Three network interface cards per server are recommended, although two might work at the expense of some modifications and extra LAN traffic.
Sufficient network bandwidth is needed between the cluster nodes.
My system consists of two Dell PowerEdge 2300 Servers, each complete with:
three 3C905B 100BaseTX Ethernet cards
two 9GB Ultra SCSI 2 hard disks
one Pentium II 350 MHz CPU
The administrator can configure groups of files which are mirrored together by creating small mirror description files in the configuration directory. Note directory entries must end with a forward slash (/). Below is the description file for my lpd mirroring, /etc/cluster.d/serv1/Flpd:
/var/spool/lpd/ /etc/printcap
The frequency of the mirroring is then controlled by an entry in the /etc/crontab file.

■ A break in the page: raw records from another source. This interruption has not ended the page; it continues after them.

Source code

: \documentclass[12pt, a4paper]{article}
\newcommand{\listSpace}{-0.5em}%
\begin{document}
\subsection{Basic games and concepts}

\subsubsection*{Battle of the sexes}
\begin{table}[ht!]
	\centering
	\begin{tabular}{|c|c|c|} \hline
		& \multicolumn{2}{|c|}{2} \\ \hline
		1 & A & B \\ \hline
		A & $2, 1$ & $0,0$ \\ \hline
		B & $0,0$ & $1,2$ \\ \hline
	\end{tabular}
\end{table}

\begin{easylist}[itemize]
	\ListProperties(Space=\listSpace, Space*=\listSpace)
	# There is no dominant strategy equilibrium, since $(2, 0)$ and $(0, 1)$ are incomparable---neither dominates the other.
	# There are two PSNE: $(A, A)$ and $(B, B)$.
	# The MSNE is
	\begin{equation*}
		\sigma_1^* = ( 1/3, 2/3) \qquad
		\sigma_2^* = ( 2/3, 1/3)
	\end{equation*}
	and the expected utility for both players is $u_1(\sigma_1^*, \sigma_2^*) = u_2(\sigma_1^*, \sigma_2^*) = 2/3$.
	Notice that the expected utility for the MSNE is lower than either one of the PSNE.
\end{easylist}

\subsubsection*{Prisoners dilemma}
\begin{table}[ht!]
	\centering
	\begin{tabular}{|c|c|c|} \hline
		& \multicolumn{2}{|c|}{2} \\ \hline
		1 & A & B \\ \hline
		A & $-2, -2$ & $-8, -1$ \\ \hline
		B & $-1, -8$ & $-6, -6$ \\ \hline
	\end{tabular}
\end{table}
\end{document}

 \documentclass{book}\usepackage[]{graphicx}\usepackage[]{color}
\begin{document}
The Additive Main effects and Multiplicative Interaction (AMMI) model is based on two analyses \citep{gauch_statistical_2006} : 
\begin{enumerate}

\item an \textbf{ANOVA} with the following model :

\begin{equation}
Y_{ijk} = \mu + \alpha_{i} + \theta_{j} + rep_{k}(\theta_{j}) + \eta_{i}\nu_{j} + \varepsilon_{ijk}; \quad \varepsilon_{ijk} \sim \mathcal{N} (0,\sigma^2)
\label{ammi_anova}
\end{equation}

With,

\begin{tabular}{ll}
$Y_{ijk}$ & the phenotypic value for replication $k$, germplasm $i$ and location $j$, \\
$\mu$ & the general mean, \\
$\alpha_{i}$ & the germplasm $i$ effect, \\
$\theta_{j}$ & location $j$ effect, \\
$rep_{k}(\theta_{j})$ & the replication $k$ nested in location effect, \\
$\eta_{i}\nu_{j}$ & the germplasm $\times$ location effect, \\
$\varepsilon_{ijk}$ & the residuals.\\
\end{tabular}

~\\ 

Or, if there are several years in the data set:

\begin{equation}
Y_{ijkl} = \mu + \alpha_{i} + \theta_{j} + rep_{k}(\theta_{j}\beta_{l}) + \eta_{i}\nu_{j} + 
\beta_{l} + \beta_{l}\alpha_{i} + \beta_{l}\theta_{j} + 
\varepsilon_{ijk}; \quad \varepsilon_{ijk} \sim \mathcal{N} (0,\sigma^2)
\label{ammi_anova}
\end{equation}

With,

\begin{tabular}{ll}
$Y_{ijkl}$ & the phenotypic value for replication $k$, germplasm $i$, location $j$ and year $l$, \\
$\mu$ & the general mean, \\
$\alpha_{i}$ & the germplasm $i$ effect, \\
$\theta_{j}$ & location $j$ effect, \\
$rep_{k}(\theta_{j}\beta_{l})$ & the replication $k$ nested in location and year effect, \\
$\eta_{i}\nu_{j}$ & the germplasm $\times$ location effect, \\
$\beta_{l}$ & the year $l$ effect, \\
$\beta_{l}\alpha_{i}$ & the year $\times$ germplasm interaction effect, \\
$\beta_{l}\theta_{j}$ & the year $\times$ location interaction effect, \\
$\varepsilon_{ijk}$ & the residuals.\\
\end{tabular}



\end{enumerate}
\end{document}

Each entry executes the sync-app program, which examines the specified service mirror description file and mirrors the contents to the specified server IP address. In this example, the specified server address is the cross-over cable IP address on serv2. Mirroring of the lpd system is done every hour. These crontab entries are from serv1:
0,5,10,15,20,25,30,35,40,45,50,55 * * * * root \ /usr/local/bin/sync-app /etc/cluster.d/serv1/Fsmbd \ serv2-hb 0 * * * * root /usr/local/bin/sync-app \ /etc/cluster.d/serv1/Flpd serv2-hb
The brains of the system lie in the cluster daemon, clusterd. This was written in the Bourne shell and will soon be rewritten in C. The algorithm outline is shown as a flow chart in Figure 2.

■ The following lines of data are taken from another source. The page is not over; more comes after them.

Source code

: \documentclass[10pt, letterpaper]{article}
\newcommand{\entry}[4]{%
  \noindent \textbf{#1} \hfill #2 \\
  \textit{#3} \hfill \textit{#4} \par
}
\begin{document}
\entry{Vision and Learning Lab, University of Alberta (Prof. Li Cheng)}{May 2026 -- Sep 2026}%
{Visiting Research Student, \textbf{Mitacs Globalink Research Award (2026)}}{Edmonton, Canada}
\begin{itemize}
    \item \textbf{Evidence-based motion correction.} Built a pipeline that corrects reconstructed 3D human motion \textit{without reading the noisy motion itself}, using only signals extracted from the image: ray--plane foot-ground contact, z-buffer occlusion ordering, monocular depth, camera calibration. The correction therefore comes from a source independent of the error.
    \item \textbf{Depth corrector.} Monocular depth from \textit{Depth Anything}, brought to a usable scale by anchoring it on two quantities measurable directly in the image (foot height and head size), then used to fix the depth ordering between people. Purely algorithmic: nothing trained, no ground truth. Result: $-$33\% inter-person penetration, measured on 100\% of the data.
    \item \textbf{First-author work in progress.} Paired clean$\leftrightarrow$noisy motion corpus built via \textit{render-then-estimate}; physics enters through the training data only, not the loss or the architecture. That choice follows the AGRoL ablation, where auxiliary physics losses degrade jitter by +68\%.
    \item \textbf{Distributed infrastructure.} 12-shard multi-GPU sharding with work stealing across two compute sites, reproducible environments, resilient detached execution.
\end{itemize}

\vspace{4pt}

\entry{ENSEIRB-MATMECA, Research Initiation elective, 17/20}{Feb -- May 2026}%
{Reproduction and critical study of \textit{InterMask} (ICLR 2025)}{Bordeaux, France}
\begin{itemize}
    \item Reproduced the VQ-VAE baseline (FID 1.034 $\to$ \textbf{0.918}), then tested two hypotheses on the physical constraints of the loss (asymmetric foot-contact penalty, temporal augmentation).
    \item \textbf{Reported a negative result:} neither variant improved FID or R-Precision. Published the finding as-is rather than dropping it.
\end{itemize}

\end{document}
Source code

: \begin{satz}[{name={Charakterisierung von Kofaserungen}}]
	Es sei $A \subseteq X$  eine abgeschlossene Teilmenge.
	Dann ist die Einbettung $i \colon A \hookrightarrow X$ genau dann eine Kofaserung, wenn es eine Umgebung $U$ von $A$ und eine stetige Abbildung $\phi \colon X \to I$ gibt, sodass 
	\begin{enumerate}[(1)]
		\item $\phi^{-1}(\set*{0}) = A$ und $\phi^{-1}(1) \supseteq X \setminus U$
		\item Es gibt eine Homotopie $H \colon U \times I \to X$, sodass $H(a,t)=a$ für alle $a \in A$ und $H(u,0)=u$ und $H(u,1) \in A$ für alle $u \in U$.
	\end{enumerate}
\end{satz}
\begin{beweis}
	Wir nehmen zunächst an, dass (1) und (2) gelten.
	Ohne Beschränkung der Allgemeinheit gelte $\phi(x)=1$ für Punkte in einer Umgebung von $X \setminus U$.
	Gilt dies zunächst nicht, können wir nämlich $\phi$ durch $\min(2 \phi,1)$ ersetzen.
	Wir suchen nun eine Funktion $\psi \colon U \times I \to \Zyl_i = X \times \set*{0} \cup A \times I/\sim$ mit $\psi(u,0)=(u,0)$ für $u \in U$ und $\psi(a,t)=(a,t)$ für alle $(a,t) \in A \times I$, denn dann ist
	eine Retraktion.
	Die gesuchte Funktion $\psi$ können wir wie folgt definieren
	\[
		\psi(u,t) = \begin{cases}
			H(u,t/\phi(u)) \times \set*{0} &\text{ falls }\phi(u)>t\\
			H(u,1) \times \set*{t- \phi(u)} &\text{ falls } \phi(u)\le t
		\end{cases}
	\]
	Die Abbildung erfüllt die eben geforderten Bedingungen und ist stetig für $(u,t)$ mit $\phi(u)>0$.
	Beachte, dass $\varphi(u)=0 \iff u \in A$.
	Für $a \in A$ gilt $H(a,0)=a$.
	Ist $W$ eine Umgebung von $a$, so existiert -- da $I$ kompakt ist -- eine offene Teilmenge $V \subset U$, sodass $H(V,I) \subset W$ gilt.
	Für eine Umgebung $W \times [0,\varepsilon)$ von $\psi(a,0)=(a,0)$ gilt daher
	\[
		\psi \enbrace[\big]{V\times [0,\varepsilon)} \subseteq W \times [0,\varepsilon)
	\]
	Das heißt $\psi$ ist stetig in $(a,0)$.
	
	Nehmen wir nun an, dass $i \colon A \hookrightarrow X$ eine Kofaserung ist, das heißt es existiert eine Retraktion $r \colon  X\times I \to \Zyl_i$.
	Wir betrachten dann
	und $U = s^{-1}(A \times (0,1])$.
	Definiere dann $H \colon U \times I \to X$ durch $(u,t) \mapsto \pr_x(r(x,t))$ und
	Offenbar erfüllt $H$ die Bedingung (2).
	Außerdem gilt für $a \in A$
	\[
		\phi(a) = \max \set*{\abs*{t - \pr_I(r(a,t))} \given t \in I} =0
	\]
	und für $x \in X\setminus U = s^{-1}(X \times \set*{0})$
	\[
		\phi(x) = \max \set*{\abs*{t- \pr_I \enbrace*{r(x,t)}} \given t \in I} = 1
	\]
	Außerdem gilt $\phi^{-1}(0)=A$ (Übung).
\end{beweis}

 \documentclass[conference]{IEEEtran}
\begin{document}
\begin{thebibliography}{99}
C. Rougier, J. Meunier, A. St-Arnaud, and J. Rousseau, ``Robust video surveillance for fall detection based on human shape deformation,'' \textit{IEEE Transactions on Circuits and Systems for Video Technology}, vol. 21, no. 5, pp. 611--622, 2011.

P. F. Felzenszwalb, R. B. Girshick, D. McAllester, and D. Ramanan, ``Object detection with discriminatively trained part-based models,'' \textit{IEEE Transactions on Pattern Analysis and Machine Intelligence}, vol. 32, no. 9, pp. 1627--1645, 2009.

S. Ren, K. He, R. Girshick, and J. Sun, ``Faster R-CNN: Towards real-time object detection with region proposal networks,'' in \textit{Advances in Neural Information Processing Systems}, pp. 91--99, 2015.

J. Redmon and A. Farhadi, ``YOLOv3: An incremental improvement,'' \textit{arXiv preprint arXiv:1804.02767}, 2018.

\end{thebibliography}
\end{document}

clusterd continuously monitors the ICMP (Internet control message protocol) reachability of the other node in the cluster, as well as a list of hosts which are normally reachable from each node. It does this using a simple ping mechanism with a timeout. If the other node becomes even partially unreachable, clusterd will decide which node actually has the failure by counting the number of hosts in the list which each node can reach. The node which can reach the fewest hosts is the one which gets put into standby mode. clusterd will then start the failover and takeover procedures on the working node. This node then continues to monitor whether the failed node recovers. When it does recover, clusterd controls the resynchronization procedure. clusterd is invoked on each node as:
clusterd <local-nodename> <remote-nodename>
It has to know which applications and services are running on each node so that it knows which ones to start and stop at failover and takeover time. This is defined in the same configuration directories as the service mirror description files discussed earlier. The configuration directories in each node are identical and mirrored across the whole cluster. This makes life easier for the cluster administrator as he can configure the cluster from a single designated node. Within the /etc/cluster.d/ directory, a nodename.conf file and a nodename directory exist for each node in the cluster. The reachlist file contains a list of reachable external hosts on the LAN. The contents of my /etc/cluster.d directory are shown here:
[root@serv1 /root]# ls -al /etc/cluster.d/ total 8 drwxr-xr-x 4 root root 1024 Nov 15 22:39 . drwxr-xr-x 23 root root 3072 Nov 22 14:27 .. drwxr-xr-x 2 root root 1024 Nov 4 20:30 serv1 -rw-r--r-- 1 root root 213 Nov 5 18:49 serv1.conf drwxr-xr-x 2 root root 1024 Nov 8 20:29 serv2 -rw-r--r-- 1 root root 222 Nov 22 22:39 serv2.conf -rw-r--r-- 1 root root 40 Nov 12 22:19 reachlistAs you can see, the two nodes are called serv1 and serv2. The configuration directory for serv1 has the following files: Fauth, Fclusterd, Fdhcpd, Flpd, Fnamed, Fradiusd, Fsmbd, K10radiusd, K30httpd, K40smb, K60lpd, K70dhcpd, K80named, S20named, S30dhcpd, S40lpd, S50smb, S60httpd and S90radiusd.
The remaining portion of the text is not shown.